The lines to copy are those in the records below that hold the word "screenshot".

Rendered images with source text
- Opening Delimiter -
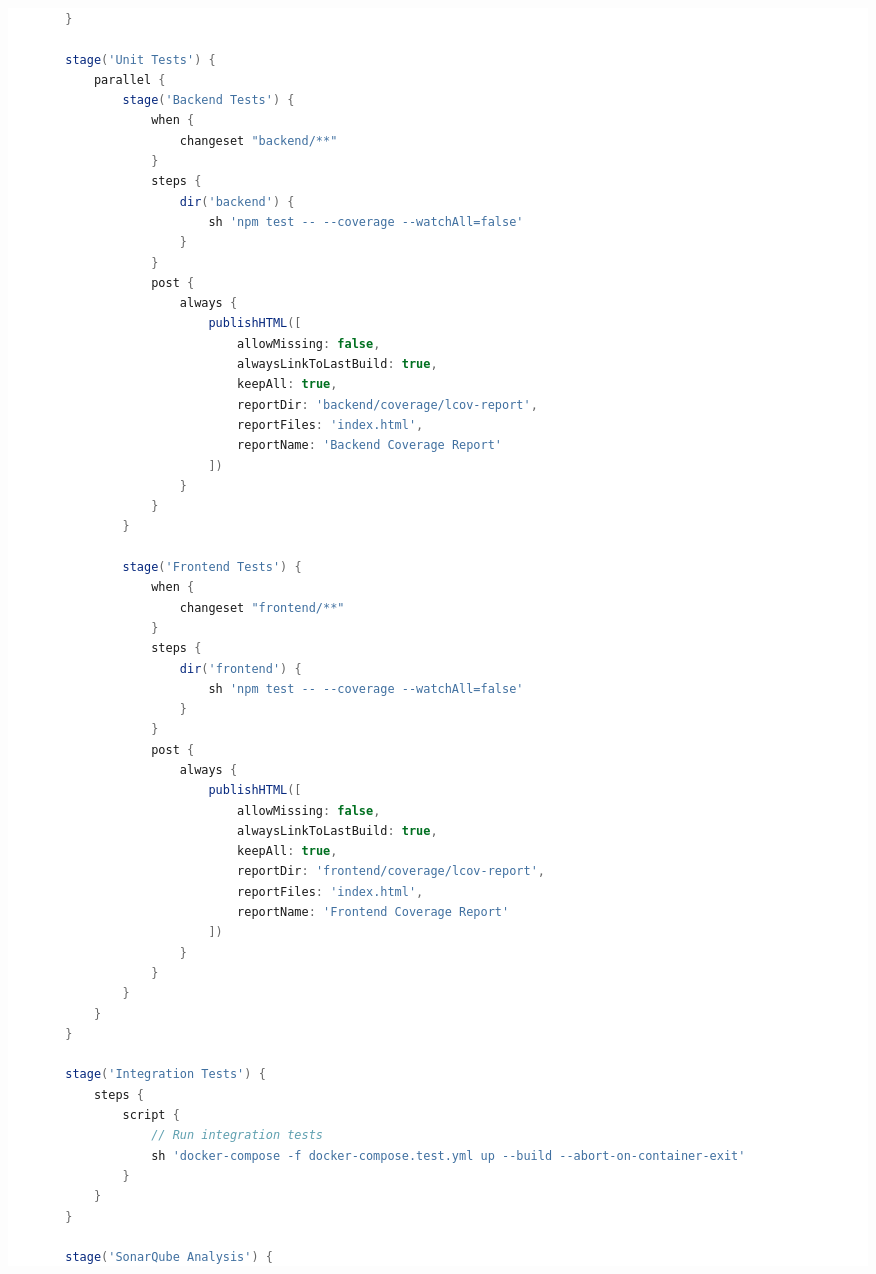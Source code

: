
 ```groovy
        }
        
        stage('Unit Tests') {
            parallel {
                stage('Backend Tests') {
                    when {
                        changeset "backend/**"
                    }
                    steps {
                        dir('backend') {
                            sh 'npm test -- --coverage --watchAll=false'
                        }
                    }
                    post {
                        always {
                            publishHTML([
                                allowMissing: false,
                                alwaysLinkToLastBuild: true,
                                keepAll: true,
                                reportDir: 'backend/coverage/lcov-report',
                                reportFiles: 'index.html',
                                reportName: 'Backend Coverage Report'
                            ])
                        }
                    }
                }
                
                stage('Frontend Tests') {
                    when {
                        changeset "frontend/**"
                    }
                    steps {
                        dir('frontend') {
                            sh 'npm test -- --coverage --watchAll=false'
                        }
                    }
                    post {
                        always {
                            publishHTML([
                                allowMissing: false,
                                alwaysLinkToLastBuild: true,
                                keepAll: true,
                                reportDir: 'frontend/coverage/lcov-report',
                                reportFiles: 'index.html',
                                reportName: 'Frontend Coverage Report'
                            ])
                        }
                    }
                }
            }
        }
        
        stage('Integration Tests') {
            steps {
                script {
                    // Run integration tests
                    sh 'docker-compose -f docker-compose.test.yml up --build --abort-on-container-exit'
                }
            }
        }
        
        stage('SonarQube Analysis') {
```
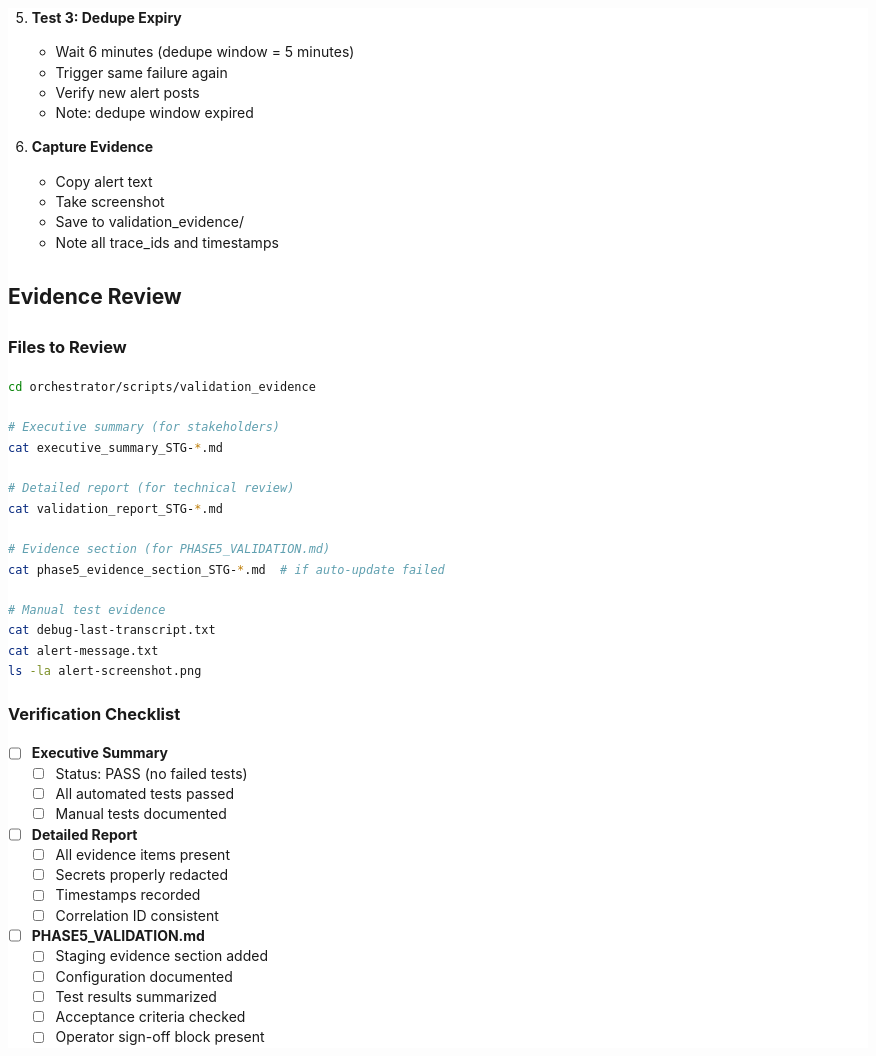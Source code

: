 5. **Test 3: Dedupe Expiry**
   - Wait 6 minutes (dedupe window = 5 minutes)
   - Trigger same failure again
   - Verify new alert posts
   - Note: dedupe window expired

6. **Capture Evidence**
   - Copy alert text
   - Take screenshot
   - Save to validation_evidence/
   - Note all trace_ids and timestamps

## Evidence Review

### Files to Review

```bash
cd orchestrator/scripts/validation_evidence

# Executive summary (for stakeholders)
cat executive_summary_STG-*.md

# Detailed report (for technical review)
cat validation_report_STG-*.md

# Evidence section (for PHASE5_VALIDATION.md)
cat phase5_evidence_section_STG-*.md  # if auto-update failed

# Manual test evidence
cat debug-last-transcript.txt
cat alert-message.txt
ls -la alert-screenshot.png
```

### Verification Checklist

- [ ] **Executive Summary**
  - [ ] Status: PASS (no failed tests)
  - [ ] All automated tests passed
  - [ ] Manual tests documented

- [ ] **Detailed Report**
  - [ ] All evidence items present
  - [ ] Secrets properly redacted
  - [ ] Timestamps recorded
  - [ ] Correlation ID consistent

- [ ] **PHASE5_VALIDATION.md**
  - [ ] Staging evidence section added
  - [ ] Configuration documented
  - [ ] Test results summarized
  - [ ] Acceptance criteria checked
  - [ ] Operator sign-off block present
- Closing Delimiter -
» Task output
   - Take screenshot
ls -la alert-screenshot.png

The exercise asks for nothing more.